From the WKCR radio station at Columbia University to breaking major rap acts, Stretch has done so much for hip-hop. After reviving the show, fans of the duo have had plenty of new content to take in from the hip-hop icons.
The documentary is like taking a trip back in time when hip-hop’s rough exterior, yet passionate character thrived through the rhymes of talented, unsigned emcees like a Nas, Jay Z, The Notorious B.I.G., Busta Rhymes and more. The historical angle of the documentary is enough to entice any hip-hop head without a doubt. However, there’s another aspect of the film that he was “skeptical” about at first, yet Stretch has come to appreciate it.

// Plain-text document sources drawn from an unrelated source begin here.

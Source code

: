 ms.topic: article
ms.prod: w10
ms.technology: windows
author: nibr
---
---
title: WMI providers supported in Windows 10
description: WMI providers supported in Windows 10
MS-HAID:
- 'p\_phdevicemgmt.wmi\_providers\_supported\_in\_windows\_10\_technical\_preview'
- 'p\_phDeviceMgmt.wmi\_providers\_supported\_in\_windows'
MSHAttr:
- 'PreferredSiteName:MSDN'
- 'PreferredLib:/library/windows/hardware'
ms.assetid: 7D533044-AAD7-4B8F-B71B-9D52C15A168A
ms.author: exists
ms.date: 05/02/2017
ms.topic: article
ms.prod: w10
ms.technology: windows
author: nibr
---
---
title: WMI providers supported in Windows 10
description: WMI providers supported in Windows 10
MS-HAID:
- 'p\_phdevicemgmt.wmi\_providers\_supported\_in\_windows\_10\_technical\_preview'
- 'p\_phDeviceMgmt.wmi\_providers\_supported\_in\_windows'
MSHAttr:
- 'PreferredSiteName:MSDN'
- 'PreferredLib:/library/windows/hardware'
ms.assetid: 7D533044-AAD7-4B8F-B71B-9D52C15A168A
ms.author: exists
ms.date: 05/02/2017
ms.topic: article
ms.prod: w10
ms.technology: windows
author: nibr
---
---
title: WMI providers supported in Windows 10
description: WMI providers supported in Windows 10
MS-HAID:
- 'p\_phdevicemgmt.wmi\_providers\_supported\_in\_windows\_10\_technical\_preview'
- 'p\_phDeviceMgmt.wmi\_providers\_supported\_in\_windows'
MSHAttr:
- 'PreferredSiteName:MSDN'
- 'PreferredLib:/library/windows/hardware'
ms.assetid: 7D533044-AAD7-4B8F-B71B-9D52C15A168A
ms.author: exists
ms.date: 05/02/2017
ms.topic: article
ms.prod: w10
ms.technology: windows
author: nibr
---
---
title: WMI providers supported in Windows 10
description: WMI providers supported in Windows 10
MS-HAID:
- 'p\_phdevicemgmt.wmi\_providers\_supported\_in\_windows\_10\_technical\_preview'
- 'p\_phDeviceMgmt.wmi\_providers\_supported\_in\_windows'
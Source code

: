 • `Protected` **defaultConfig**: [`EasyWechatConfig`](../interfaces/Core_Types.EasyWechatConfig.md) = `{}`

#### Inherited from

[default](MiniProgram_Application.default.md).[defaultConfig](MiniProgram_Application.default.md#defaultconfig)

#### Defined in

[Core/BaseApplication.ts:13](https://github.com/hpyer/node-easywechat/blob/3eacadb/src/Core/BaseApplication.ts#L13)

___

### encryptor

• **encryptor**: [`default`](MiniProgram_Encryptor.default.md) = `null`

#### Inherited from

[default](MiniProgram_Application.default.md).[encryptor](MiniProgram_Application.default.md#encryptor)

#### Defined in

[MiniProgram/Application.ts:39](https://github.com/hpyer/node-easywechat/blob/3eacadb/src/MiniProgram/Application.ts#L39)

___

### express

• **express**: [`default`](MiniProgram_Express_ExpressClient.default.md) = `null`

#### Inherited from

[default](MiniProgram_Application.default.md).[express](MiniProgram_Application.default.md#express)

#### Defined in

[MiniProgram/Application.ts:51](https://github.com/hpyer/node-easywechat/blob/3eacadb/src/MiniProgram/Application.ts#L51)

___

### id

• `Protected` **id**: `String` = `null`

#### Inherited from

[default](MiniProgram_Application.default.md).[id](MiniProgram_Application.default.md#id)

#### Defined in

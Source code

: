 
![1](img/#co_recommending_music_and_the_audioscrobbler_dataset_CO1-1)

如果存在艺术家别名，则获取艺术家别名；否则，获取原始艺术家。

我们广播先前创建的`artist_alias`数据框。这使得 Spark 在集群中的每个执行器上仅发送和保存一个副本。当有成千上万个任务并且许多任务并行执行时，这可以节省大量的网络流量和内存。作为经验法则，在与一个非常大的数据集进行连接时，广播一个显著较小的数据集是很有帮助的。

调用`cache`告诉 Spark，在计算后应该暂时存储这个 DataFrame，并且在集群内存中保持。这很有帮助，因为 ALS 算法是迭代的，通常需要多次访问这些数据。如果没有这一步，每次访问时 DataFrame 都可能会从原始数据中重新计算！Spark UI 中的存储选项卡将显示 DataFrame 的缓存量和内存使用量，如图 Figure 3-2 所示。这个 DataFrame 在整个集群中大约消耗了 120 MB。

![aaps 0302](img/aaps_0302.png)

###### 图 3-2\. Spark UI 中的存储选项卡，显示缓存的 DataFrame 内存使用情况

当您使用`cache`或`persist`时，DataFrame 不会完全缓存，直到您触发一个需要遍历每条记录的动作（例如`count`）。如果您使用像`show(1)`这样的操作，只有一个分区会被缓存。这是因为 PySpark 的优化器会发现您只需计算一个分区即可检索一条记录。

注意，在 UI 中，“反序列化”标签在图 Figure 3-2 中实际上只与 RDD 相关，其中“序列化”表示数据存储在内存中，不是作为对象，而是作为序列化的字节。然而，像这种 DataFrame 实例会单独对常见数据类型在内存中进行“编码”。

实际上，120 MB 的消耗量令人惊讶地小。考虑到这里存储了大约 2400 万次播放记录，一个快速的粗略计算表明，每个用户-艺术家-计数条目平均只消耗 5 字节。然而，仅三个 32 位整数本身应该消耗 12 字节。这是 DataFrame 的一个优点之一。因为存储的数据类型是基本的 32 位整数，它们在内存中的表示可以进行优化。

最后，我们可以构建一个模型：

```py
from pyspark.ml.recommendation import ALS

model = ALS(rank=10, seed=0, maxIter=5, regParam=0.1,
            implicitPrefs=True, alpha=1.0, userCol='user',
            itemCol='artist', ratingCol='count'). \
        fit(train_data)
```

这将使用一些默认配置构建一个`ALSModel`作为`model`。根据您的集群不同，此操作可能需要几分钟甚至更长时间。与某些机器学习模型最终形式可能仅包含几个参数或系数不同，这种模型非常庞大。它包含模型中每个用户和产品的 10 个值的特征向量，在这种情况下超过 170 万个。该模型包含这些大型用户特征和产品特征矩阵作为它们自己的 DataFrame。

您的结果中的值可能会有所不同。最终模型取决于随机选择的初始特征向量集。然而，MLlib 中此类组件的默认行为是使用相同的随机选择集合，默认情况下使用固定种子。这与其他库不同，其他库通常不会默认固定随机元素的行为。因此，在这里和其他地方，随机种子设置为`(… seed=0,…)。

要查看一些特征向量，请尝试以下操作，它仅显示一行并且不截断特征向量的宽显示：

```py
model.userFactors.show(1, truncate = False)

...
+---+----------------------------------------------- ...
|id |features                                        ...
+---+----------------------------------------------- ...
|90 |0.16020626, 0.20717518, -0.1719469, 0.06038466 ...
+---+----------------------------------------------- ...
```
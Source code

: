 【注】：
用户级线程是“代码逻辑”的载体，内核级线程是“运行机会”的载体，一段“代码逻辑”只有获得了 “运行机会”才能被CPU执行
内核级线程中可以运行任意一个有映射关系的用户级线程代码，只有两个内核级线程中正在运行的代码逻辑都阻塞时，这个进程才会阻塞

“For me, I was more surprised by some of the things that ended up in the film rather than what’s not in it,” said Stretch as he sipped on his coffee in the lobby of The Gale hotel. “Like the whole spoken word part with Anthony Alonzo. In the 90s, I used to make fun of spoken word. It wasn’t my thing at all. It’s still not my thing. So when I learned that there was going to be a sizeable amount of time devoted to that, I was a little bit skeptical, but I’m thrilled with the way it came out. Anthony’s story is really compelling, moving and beautiful. It’s one of the more tender parts of the film. I was really pleased with that.”
While he rings in the anniversary with his trusted friend and cohost, Stretch Armstrong is exploring other ways to celebrate his tenure as a top notch DJ who has revolutionized radio and taken over nightclubs across the globe for over two decades with his sets. After pushing the documentary worldwide over the past year, Stretch plans to shift his focus on the release of his upcoming visual book while Bobbito remains hard at work on his next flick.
“Immediately following the release of the film, Bobbito and I left the United states for 14 weekends in a row to South America and Europe,” Stretch explained. “Bob’s working on his next film, which is in pre-production already. And I have a book coming out in December called No Sleep.
The Manhattan native recently collaborated with esteemed hip-hop historian, UpNorthTrip’s Evan Auerbach, to create a book filled with classic club flyers and quotes from the 90s. Each page holds a vintage collection of artwork from the personal archives of NYC DJs, artists, promoters, club kids, and nightlife organizers. But it’s not a just hip-hop based.
“It’s a book that chronicles basically the history of New York City nightclubs from ‘88 to ‘99 as told through club flyer art, but it’s from all scenes: hip-hop, house, gay, straight, freaky, everything. It’s New York.”